▸ Exercise data
○ ○ ○ ○ ○

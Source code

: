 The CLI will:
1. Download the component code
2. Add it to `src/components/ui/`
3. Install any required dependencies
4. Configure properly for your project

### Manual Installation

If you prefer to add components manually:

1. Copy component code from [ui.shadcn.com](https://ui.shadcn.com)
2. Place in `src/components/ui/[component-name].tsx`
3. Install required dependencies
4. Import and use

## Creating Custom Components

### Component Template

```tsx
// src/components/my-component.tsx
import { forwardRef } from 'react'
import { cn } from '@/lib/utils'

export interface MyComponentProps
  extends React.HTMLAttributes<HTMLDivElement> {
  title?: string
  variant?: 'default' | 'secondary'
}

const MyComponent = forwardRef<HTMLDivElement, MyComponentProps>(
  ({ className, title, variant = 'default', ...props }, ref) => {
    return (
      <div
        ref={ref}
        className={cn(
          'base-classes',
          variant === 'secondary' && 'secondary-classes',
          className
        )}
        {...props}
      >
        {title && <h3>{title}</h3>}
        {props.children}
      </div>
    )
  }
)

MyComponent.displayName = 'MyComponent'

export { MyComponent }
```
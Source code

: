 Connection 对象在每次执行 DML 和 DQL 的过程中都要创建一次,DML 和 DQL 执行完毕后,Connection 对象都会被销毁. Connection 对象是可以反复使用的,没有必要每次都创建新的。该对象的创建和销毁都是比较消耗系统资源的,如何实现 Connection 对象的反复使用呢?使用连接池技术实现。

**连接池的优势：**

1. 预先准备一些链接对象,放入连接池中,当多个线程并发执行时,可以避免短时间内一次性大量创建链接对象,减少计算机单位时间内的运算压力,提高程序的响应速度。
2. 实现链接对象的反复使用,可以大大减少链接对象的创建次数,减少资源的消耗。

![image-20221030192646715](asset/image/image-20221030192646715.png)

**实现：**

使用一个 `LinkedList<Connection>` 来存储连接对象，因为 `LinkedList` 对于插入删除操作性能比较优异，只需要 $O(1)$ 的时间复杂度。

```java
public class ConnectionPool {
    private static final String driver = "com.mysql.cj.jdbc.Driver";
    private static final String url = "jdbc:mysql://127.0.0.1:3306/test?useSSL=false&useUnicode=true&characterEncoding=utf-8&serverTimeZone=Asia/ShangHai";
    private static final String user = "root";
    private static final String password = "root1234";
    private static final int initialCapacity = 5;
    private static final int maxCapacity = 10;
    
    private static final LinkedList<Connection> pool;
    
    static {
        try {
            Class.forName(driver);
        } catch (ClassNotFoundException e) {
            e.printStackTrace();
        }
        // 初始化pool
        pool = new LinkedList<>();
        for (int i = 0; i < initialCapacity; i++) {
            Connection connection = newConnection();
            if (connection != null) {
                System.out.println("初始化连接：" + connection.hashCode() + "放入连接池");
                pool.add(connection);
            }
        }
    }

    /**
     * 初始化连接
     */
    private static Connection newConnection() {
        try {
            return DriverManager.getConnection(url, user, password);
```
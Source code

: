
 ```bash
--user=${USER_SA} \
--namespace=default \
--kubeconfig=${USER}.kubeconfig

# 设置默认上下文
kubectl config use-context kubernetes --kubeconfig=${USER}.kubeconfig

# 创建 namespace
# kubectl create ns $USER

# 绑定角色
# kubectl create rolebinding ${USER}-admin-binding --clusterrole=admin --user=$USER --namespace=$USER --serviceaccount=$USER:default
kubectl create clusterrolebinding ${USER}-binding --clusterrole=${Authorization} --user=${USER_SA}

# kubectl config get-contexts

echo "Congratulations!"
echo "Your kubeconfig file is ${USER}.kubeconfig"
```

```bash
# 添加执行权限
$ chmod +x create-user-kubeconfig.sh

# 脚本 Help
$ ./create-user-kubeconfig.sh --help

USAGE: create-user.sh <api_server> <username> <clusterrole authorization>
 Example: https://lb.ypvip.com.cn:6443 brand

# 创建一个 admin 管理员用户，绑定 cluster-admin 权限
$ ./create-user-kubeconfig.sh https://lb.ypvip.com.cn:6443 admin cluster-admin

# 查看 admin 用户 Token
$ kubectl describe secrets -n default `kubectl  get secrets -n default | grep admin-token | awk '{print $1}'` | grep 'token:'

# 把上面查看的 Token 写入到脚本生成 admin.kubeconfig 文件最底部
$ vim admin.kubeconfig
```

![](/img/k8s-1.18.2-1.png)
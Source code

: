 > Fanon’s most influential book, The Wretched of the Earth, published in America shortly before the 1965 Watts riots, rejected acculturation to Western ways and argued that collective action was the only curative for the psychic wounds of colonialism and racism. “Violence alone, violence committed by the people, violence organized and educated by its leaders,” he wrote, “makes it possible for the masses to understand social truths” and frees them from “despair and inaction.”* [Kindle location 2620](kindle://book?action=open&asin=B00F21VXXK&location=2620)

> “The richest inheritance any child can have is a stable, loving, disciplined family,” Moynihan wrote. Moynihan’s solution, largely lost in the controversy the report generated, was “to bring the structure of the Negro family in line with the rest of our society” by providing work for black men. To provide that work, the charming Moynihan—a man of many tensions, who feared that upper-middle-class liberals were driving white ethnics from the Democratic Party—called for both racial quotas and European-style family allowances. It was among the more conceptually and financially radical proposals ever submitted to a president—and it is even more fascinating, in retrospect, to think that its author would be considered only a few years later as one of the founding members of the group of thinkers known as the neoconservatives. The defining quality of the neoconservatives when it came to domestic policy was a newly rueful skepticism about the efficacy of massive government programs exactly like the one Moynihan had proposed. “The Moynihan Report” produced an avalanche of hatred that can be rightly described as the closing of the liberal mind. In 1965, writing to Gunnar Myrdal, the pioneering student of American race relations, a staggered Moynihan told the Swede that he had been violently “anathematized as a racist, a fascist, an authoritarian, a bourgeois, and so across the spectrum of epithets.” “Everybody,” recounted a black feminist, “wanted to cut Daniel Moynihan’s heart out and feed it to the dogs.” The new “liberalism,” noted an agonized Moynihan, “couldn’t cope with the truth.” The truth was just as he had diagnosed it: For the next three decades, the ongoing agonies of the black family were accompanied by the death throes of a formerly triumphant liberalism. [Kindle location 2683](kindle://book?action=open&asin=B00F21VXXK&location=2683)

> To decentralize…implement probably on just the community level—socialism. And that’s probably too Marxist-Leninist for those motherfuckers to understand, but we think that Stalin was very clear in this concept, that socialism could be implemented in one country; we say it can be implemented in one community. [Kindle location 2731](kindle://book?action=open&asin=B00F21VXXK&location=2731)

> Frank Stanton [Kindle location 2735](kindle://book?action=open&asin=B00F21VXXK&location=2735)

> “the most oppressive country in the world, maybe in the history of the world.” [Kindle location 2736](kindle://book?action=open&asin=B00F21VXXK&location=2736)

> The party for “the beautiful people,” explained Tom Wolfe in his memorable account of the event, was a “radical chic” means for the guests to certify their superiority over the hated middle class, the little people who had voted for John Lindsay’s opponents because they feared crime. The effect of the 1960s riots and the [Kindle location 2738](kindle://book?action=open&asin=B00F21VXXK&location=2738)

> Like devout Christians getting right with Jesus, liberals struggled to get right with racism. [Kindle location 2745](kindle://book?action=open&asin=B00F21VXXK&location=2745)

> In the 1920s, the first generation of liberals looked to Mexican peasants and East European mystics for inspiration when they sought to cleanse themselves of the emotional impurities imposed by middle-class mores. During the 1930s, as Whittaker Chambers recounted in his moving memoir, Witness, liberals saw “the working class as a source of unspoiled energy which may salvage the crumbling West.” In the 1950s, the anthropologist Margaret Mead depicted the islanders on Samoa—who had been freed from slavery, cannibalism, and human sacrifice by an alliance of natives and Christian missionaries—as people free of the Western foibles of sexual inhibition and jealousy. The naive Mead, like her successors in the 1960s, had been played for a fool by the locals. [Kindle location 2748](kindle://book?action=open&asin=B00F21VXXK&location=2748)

○ ○ ○ ○ ○

▸ Assigned task
Copy out, in full, each line above that has the word "with" in it.

▸ Response below
> “The richest inheritance any child can have is a stable, loving, disciplined family,” Moynihan wrote. Moynihan’s solution, largely lost in the controversy the report generated, was “to bring the structure of the Negro family in line with the rest of our society” by providing work for black men. To provide that work, the charming Moynihan—a man of many tensions, who feared that upper-middle-class liberals were driving white ethnics from the Democratic Party—called for both racial quotas and European-style family allowances. It was among the more conceptually and financially radical proposals ever submitted to a president—and it is even more fascinating, in retrospect, to think that its author would be considered only a few years later as one of the founding members of the group of thinkers known as the neoconservatives. The defining quality of the neoconservatives when it came to domestic policy was a newly rueful skepticism about the efficacy of massive government programs exactly like the one Moynihan had proposed. “The Moynihan Report” produced an avalanche of hatred that can be rightly described as the closing of the liberal mind. In 1965, writing to Gunnar Myrdal, the pioneering student of American race relations, a staggered Moynihan told the Swede that he had been violently “anathematized as a racist, a fascist, an authoritarian, a bourgeois, and so across the spectrum of epithets.” “Everybody,” recounted a black feminist, “wanted to cut Daniel Moynihan’s heart out and feed it to the dogs.” The new “liberalism,” noted an agonized Moynihan, “couldn’t cope with the truth.” The truth was just as he had diagnosed it: For the next three decades, the ongoing agonies of the black family were accompanied by the death throes of a formerly triumphant liberalism. [Kindle location 2683](kindle://book?action=open&asin=B00F21VXXK&location=2683)
> Like devout Christians getting right with Jesus, liberals struggled to get right with racism. [Kindle location 2745](kindle://book?action=open&asin=B00F21VXXK&location=2745)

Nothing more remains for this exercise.